▸ How to complete this task
Every line below that holds "projections" must be copied.

Dataset entries
-------------------------
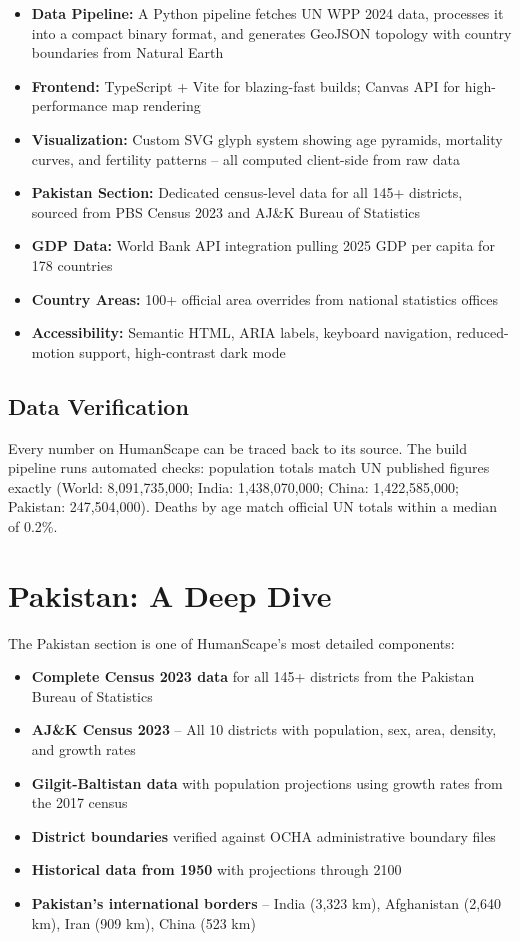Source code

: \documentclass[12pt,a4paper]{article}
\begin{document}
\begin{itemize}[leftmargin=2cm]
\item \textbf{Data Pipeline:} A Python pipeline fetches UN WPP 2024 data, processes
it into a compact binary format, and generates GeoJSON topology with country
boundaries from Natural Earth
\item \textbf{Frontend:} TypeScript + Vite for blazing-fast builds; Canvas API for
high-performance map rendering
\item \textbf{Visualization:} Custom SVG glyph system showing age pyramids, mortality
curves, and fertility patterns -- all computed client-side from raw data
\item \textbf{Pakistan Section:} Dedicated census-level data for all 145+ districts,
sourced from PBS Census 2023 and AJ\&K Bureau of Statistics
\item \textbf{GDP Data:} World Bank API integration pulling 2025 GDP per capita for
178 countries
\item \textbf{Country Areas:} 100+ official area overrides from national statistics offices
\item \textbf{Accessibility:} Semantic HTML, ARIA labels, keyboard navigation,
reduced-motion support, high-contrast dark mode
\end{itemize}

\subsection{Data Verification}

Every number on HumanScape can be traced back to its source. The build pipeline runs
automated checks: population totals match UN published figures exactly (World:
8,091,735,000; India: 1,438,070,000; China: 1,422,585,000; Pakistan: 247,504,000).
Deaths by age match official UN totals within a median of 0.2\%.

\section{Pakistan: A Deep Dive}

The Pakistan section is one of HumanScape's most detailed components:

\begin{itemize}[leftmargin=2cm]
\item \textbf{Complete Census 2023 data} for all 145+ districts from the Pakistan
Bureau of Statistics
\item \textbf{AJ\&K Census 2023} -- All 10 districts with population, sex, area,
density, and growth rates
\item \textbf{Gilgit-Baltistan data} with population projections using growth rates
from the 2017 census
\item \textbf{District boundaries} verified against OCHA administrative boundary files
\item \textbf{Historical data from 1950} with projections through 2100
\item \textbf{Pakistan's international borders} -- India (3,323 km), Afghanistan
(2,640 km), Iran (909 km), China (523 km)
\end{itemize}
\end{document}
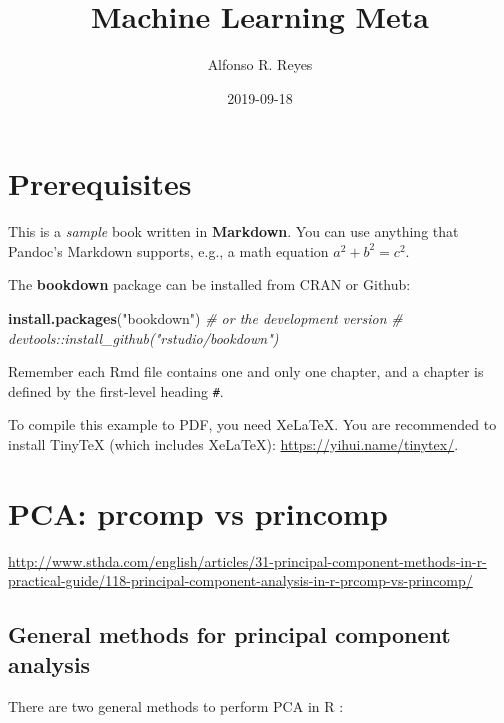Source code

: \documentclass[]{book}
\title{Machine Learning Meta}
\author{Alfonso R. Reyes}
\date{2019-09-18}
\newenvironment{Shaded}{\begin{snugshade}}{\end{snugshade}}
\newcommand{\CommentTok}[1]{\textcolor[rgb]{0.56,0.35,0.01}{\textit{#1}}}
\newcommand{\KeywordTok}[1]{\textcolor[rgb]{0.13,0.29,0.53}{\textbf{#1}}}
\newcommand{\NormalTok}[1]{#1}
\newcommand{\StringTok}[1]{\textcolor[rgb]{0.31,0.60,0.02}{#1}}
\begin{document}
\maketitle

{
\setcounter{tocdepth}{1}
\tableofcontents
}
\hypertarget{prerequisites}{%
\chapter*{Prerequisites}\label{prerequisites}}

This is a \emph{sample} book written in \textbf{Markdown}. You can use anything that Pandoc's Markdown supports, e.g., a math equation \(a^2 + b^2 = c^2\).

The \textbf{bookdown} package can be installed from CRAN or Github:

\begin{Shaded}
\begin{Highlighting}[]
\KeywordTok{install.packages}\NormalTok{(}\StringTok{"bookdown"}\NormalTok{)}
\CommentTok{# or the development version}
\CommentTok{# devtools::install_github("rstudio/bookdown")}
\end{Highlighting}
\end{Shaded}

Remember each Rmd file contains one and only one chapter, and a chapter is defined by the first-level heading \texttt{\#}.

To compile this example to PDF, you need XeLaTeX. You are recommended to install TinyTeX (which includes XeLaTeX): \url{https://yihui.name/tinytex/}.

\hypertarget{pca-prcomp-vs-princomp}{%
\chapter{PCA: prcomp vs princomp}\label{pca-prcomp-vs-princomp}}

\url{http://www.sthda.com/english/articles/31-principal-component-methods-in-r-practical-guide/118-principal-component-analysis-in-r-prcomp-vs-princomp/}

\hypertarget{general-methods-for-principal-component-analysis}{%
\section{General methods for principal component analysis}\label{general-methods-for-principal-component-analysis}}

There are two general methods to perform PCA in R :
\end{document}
-------------------------
▸ Response area
\item \textbf{Gilgit-Baltistan data} with population projections using growth rates
\item \textbf{Historical data from 1950} with projections through 2100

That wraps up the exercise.